As long as an eligible shareholder has held QSBS for five or more years, then all or a portion of the shareholder’s gain upon sale can be excluded from federal tax. The maximum exclusion is the greater of $10 million or ten times the shareholder’s “adjusted basis” (the “QSBS Exclusion”). Any portion that is not excluded is generally taxed at twenty-eight percent (28%).
The amount of the exclusion depends on when the shareholder acquired the QSBS, and is as follows:

Date Stocks ReceivedExclusion Rate
Before February 18, 2009Fifty Percent (50%)
February 18, 2009 to September 27, 2010Seventy-Five Percent (75%)[1]
September 28, 2010 to PresentOne Hundred Percent (100%)

Thus, QSBS acquired on or after September 28, 2010, enjoys the benefit of the one hundred percent exclusion rate up to the applicable cap. Additionally, this exclusion is per shareholder, not per company. That means that each of the eligible shareholders may benefit from the QSBS Exclusion.
It is important for shareholders that hope to benefit from this generous tax provision to document the acquisition and operation of a Qualified Small Business (QSB) to properly substantiate the exclusion. State and federal taxing authorities can place roadblocks to claims for the QSBS benefit; therefore, it is worth discussing with qualified tax counsel during the set-up and operation of a QSB to ensure that the business qualifies, and continues to qualify, for this tax benefit.

Requirements for QSBS

Generally, the stock of a C corporation is treated as QSBS if it satisfies all of the following conditions:


1.    The Stock Must be Originally Issued after August 10, 1993
The first requirement is self-explanatory. The enactment of § 1202 by the Revenue Act of 1993 means that to qualify for the exclusion the QSBS must be issued after August 10, 1993.

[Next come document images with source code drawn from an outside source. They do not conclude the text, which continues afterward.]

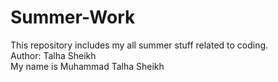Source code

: # Summer-Work
This repository includes my all summer stuff related to coding.
<br>
Author: Talha Sheikh
<br>
My name is Muhammad Talha Sheikh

2.    The Company Must Have Been a C Corporation for the Applicable Time Period
Section 1202 imposes a C corporation requirement in three different subsections. First, it defines a QSBS as stock in a C Corporation[2]. Second, the definition of a QSB is restricted to a domestic C Corporation[3]. Third, the active business requirements specify that a corporation must have been a C corporation during substantially all of the taxpayer’s holding period of the stock for which the taxpayer is claiming preferential treatment. In short, to qualify, the company must be a C corporation for the relevant time periods.


3.    The Shareholder Must Meet the Original Issuance Requirement
QSBS satisfies the original issuance requirement if the taxpayer disposing of it acquired the stock at its original issuance for money, property, or services provided to the issuing corporation[4]. Additionally, shareholders that acquire stock via certain typically tax-free transactions, such as gifts or bequests, are treated as having acquired the stock in the same manner as the transferor[5].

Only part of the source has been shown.